Prikkels

Levende wezens, of het nu eencelligen zijn of walvissen, moeten weten wat er aan de hand is in hun omgeving. Om te overleven moeten ze gevaren, voedsel en partners kunnen waarnemen.
Het gaat steeds om het waarnemen van een verandering in je omgeving: er duikt een roofdier - of een snelle auto - op in je gezichtsveld, of een nieuw geluid, een geur of een aanraking geven je lichaam informatie over gevaar, voedsel of iets anders belangwekkends. Zo’n verandering die je kunt waarnemen noem je een prikkel. Prikkels kunnen ook van binnen in je lichaam komen: hongergevoel, moeheid of pijn bijvoorbeeld.

Je hebt veel verschillende soorten prikkels, zoals geluid, geur, koude en licht. De zintuigcellen zijn gespecialiseerd in het waarnemen van een bepaald soort prikkels. Ze geven de prikkels vervolgens door aan zenuwcellen.

 

 

 

 

Alle levende cellen reageren op prikkels, maar zintuigcellen zijn sterk gespecialiseerd in het opvangen en verwerken van prikkels. Zintuigcellen reageren op een prikkel door deze om te zetten in een elektrisch stroompje, de impuls. Vervolgens geven ze de impuls door aan een zenuwcel. De zenuwcel vervoert de impulsen naar de hersenen. Hersenen en zenuwen werken uitsluitend met impulsen.
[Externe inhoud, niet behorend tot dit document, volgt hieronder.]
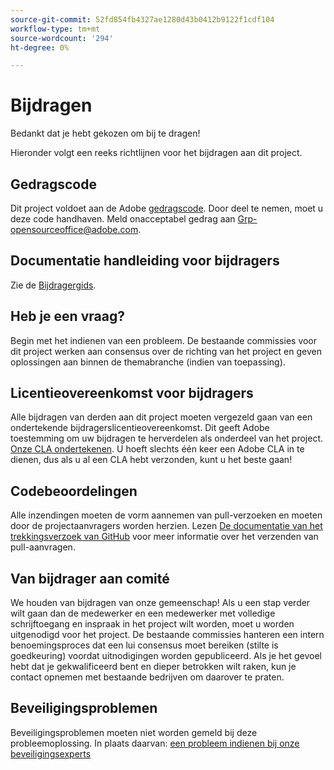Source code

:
 ```yaml
---
source-git-commit: 52fd854fb4327ae1280d43b0412b9122f1cdf104
workflow-type: tm+mt
source-wordcount: '294'
ht-degree: 0%

---
```

# Bijdragen

Bedankt dat je hebt gekozen om bij te dragen!

Hieronder volgt een reeks richtlijnen voor het bijdragen aan dit project.

## Gedragscode

Dit project voldoet aan de Adobe [gedragscode](code-of-conduct.md). Door deel te nemen, moet u deze code handhaven. Meld onacceptabel gedrag aan
[Grp-opensourceoffice@adobe.com](mailto:Grp-opensourceoffice@adobe.com).

## Documentatie handleiding voor bijdragers

Zie de [Bijdragergids](https://experienceleague.adobe.com/docs/contributor/contributor-guide/introduction.html).

## Heb je een vraag?

Begin met het indienen van een probleem. De bestaande commissies voor dit project werken aan consensus over de richting van het project en geven oplossingen aan binnen de themabranche (indien van toepassing).

## Licentieovereenkomst voor bijdragers

Alle bijdragen van derden aan dit project moeten vergezeld gaan van een ondertekende bijdragerslicentieovereenkomst. Dit geeft Adobe toestemming om uw bijdragen te herverdelen als onderdeel van het project. [Onze CLA ondertekenen](http://opensource.adobe.com/cla.html). U hoeft slechts één keer een Adobe CLA in te dienen, dus als u al een CLA hebt verzonden, kunt u het beste gaan!

## Codebeoordelingen

Alle inzendingen moeten de vorm aannemen van pull-verzoeken en moeten door de projectaanvragers worden herzien. Lezen [De documentatie van het trekkingsverzoek van GitHub](https://help.github.com/articles/about-pull-requests/)
voor meer informatie over het verzenden van pull-aanvragen.

<!--
Lastly, please follow the [pull request template](PULL_REQUEST_TEMPLATE.md) when
submitting a pull request!
-->

## Van bijdrager aan comité

We houden van bijdragen van onze gemeenschap! Als u een stap verder wilt gaan dan de medewerker en een medewerker met volledige schrijftoegang en inspraak in het project wilt worden, moet u worden uitgenodigd voor het project. De bestaande commissies hanteren een intern benoemingsproces dat een lui consensus moet bereiken (stilte is goedkeuring) voordat uitnodigingen worden gepubliceerd. Als je het gevoel hebt dat je gekwalificeerd bent en dieper betrokken wilt raken, kun je contact opnemen met bestaande bedrijven om daarover te praten.

## Beveiligingsproblemen

Beveiligingsproblemen moeten niet worden gemeld bij deze probleemoplossing. In plaats daarvan: [een probleem indienen bij onze beveiligingsexperts](https://helpx.adobe.com/security/alertus.html)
Zintuigcellen zijn gewoonlijk erg gevoelig. Hele zwakke prikkels worden al waargenomen, mits het de eigen, adequate prikkel van die cel is. Zo zijn bijvoorbeeld de zintuigcellen van je oog gevoelig voor licht, en zijn de zintuigcellen in je oor gevoelig voor geluid.

De zwakste prikkel die een zintuigcel nog kan waarnemen, noem je de prikkeldrempel. Een prikkel, die onder die drempel zit, kun je niet waarnemen. Voor niet-adequate prikkels is de drempel van een zintuig altijd een stuk hoger. Er is heel weinig licht nodig om iets te zien, maar een zekere druk (d.w.z. vrij veel energie) op het oog om ’sterretjes te zien’. Een paar korreltjes suiker in je koffie proef je niet, maar een klontje suiker wel.
De prikkeldrempel is niet altijd even hoog. Als een prikkeling een tijdje aanhoudt, worden er vaak geen impulsen meer doorgegeven. Als je bijvoorbeeld een lokaal binnenkomt, waar het stinkt, omdat de klas het uur daarvoor heeft zitten zweten op een proefwerk, ruik je dat na een paar minuten al niet meer. We noemen dit gewenning. Bij gewenning wordt de prikkeldrempel hoger. Zodra de prikkel sterker wordt, merk je het weer wel.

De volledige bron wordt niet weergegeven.